La vittima era arrivata all’Humanitas per il raschiamento dopo un aborto precoce e spontaneo alla nona settimana. Questo tipo di intervento chirurgico di solito viene eseguito in day hospital, dura una quindicina di minuti e tra i rischi, che sono rari, figura anche la perforazione dell’utero. In sala operatoria, secondo la ricostruzione, la perforazione ha causato una importante emorragia che i tre medici, però, non sarebbero stati in grado di gestire nell’emergenza. Hanno proceduto con le trasfusioni di una serie di sacche di sangue senza procedere all’asportazione dell’utero. Quando poi hanno deciso di procedere con la isterectomia, cioè la rimozione dell’utero con la tecnica della laparotomia, è risultato essere troppo tardi.
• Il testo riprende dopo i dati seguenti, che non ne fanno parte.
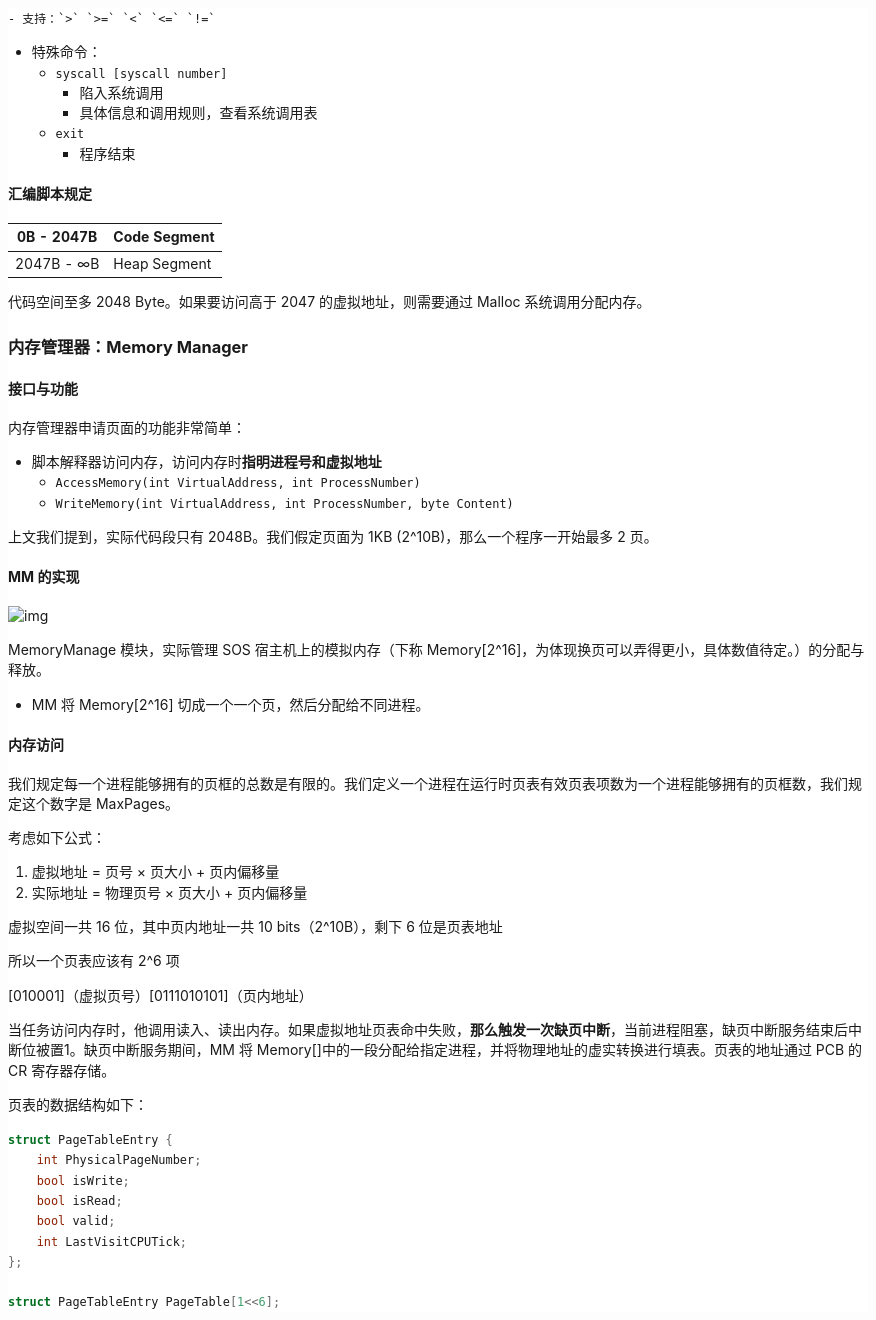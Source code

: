     - 支持：`>` `>=` `<` `<=` `!=`
- 特殊命令：
  - `syscall [syscall number]`
    - 陷入系统调用
    - 具体信息和调用规则，查看系统调用表
  - `exit`
    - 程序结束 

#### 汇编脚本规定

| 0B - 2047B | Code Segment |
| ---------- | ------------ |
| 2047B - ∞B | Heap Segment |

代码空间至多 2048 Byte。如果要访问高于 2047 的虚拟地址，则需要通过 Malloc 系统调用分配内存。

### 内存管理器：Memory Manager

#### 接口与功能

内存管理器申请页面的功能非常简单：

- 脚本解释器访问内存，访问内存时**指明进程号和虚拟地址**
  - `AccessMemory(int VirtualAddress, int ProcessNumber)`
  - `WriteMemory(int VirtualAddress, int ProcessNumber, byte Content)`

上文我们提到，实际代码段只有 2048B。我们假定页面为 1KB (2^10B)，那么一个程序一开始最多 2 页。

#### MM 的实现

![img](https://ogzcimfcsg.feishu.cn/space/api/box/stream/download/asynccode/?code=NDZkYzNjZDZhMDBmYmFkM2RiOWQwZThkMjZhMzYzNmJfZ29OaUxxbEtzcXdidnoxM1VmcGwzeWxmMzgwVWNKdk5fVG9rZW46RUE4eWJJQm1Cb2ZjT014M0NVWGN5YWZpblNmXzE3MTY4NzM5Mjc6MTcxNjg3NzUyN19WNA)

MemoryManage 模块，实际管理 SOS 宿主机上的模拟内存（下称 Memory[2^16]，为体现换页可以弄得更小，具体数值待定。）的分配与释放。

- MM 将 Memory[2^16] 切成一个一个页，然后分配给不同进程。

#### 内存访问

我们规定每一个进程能够拥有的页框的总数是有限的。我们定义一个进程在运行时页表有效页表项数为一个进程能够拥有的页框数，我们规定这个数字是 MaxPages。

考虑如下公式：

1. 虚拟地址 = 页号 × 页大小 + 页内偏移量
2. 实际地址 = 物理页号 × 页大小 + 页内偏移量

虚拟空间一共 16 位，其中页内地址一共 10 bits（2^10B），剩下 6 位是页表地址

所以一个页表应该有 2^6 项

[010001]（虚拟页号）[0111010101]（页内地址）

当任务访问内存时，他调用读入、读出内存。如果虚拟地址页表命中失败，**那么触发一次缺页中断**，当前进程阻塞，缺页中断服务结束后中断位被置1。缺页中断服务期间，MM 将 Memory[]中的一段分配给指定进程，并将物理地址的虚实转换进行填表。页表的地址通过 PCB 的 CR 寄存器存储。

页表的数据结构如下：

```C
struct PageTableEntry {
    int PhysicalPageNumber;
    bool isWrite;
    bool isRead;
    bool valid;
    int LastVisitCPUTick;
};

struct PageTableEntry PageTable[1<<6];
```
“La paziente”, si legge nella nota dell’Humanitas, “è stata sottoposta ad un intervento chirurgico di natura ginecologica. Durante l’intervento si è manifestata una seria complicanza cui è seguita un’improvvisa e inarrestabile emorragia. A nulla sono valsi tutti gli interventi messi in atto dall’équipe chirurgica e il coinvolgimento di tutte le risorse professionali e tecnologiche di Humanitas. L’ospedale esprime il proprio forte e sincero rammarico per quanto accaduto, nonostante tutti gli sforzi profusi”.